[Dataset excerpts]
****************************************

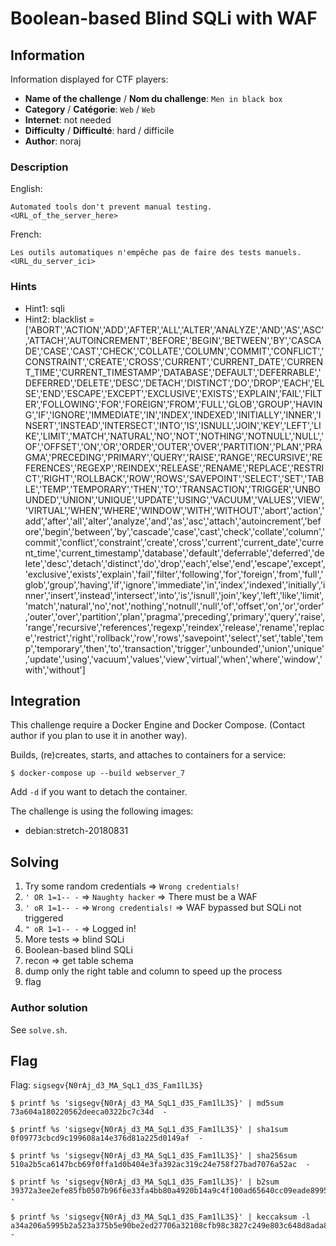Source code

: # Boolean-based Blind SQLi with WAF

## Information

Information displayed for CTF players:

+ **Name of the challenge** / **Nom du challenge**: `Men in black box`
+ **Category** / **Catégorie**: `Web` / `Web`
+ **Internet**: not needed
+ **Difficulty** / **Difficulté**: hard / difficile
+ **Author**: noraj

### Description

English:

```
Automated tools don't prevent manual testing.
<URL_of_the_server_here>
```

French:

```
Les outils automatiques n'empêche pas de faire des tests manuels.
<URL_du_server_ici>
```

### Hints

- Hint1: sqli
- Hint2: blacklist = ['ABORT','ACTION','ADD','AFTER','ALL','ALTER','ANALYZE','AND','AS','ASC','ATTACH','AUTOINCREMENT','BEFORE','BEGIN','BETWEEN','BY','CASCADE','CASE','CAST','CHECK','COLLATE','COLUMN','COMMIT','CONFLICT','CONSTRAINT','CREATE','CROSS','CURRENT','CURRENT_DATE','CURRENT_TIME','CURRENT_TIMESTAMP','DATABASE','DEFAULT','DEFERRABLE','DEFERRED','DELETE','DESC','DETACH','DISTINCT','DO','DROP','EACH','ELSE','END','ESCAPE','EXCEPT','EXCLUSIVE','EXISTS','EXPLAIN','FAIL','FILTER','FOLLOWING','FOR','FOREIGN','FROM','FULL','GLOB','GROUP','HAVING','IF','IGNORE','IMMEDIATE','IN','INDEX','INDEXED','INITIALLY','INNER','INSERT','INSTEAD','INTERSECT','INTO','IS','ISNULL','JOIN','KEY','LEFT','LIKE','LIMIT','MATCH','NATURAL','NO','NOT','NOTHING','NOTNULL','NULL','OF','OFFSET','ON','OR','ORDER','OUTER','OVER','PARTITION','PLAN','PRAGMA','PRECEDING','PRIMARY','QUERY','RAISE','RANGE','RECURSIVE','REFERENCES','REGEXP','REINDEX','RELEASE','RENAME','REPLACE','RESTRICT','RIGHT','ROLLBACK','ROW','ROWS','SAVEPOINT','SELECT','SET','TABLE','TEMP','TEMPORARY','THEN','TO','TRANSACTION','TRIGGER','UNBOUNDED','UNION','UNIQUE','UPDATE','USING','VACUUM','VALUES','VIEW','VIRTUAL','WHEN','WHERE','WINDOW','WITH','WITHOUT','abort','action','add','after','all','alter','analyze','and','as','asc','attach','autoincrement','before','begin','between','by','cascade','case','cast','check','collate','column','commit','conflict','constraint','create','cross','current','current_date','current_time','current_timestamp','database','default','deferrable','deferred','delete','desc','detach','distinct','do','drop','each','else','end','escape','except','exclusive','exists','explain','fail','filter','following','for','foreign','from','full','glob','group','having','if','ignore','immediate','in','index','indexed','initially','inner','insert','instead','intersect','into','is','isnull','join','key','left','like','limit','match','natural','no','not','nothing','notnull','null','of','offset','on','or','order','outer','over','partition','plan','pragma','preceding','primary','query','raise','range','recursive','references','regexp','reindex','release','rename','replace','restrict','right','rollback','row','rows','savepoint','select','set','table','temp','temporary','then','to','transaction','trigger','unbounded','union','unique','update','using','vacuum','values','view','virtual','when','where','window','with','without']

## Integration

This challenge require a Docker Engine and Docker Compose. (Contact author if you plan to use it in another way).

Builds, (re)creates, starts, and attaches to containers for a service:

```
$ docker-compose up --build webserver_7
```

Add `-d` if you want to detach the container.

The challenge is using the following images:

- debian:stretch-20180831

## Solving

1. Try some random credentials => `Wrong credentials!`
2. `' OR 1=1-- -` => `Naughty hacker` => There must be a WAF
3. `' oR 1=1-- -` => `Wrong credentials!` => WAF bypassed but SQLi not triggered
4. `" oR 1=1-- -` => Logged in!
5. More tests => blind SQLi
6. Boolean-based blind SQLi
7. recon => get table schema
8. dump only the right table and column to speed up the process
9. flag

### Author solution

See `solve.sh`.

## Flag

Flag: `sigsegv{N0rAj_d3_MA_SqL1_d3S_Fam1lL3S}`

```
$ printf %s 'sigsegv{N0rAj_d3_MA_SqL1_d3S_Fam1lL3S}' | md5sum
73a604a180220562deeca0322bc7c34d  -

$ printf %s 'sigsegv{N0rAj_d3_MA_SqL1_d3S_Fam1lL3S}' | sha1sum
0f09773cbcd9c199608a14e376d81a225d0149af  -

$ printf %s 'sigsegv{N0rAj_d3_MA_SqL1_d3S_Fam1lL3S}' | sha256sum
510a2b5ca6147bcb69f0ffa1d0b404e3fa392ac319c24e758f27bad7076a52ac  -

$ printf %s 'sigsegv{N0rAj_d3_MA_SqL1_d3S_Fam1lL3S}' | b2sum
39372a3ee2efe85fb0507b96f6e33fa4bb80a4920b14a9c4f100ad65640cc09eade8995641d3d30f652a45d3836c861eeb320721fb9a81de403f1c44f2b9a724  -

$ printf %s 'sigsegv{N0rAj_d3_MA_SqL1_d3S_Fam1lL3S}' | keccaksum -l
a34a206a5995b2a523a375b5e90be2ed27706a32108cfb98c3827c249e803c648d8ada8135f9e022ca6f19eed3062a1ba603e718e75e28b3b4505852893b2600  -
```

****************************************

■ What is needed ■
Scan the data above for the string "Information". Copy every line in which it appears.

■ Output for this task ■
## Information
Information displayed for CTF players:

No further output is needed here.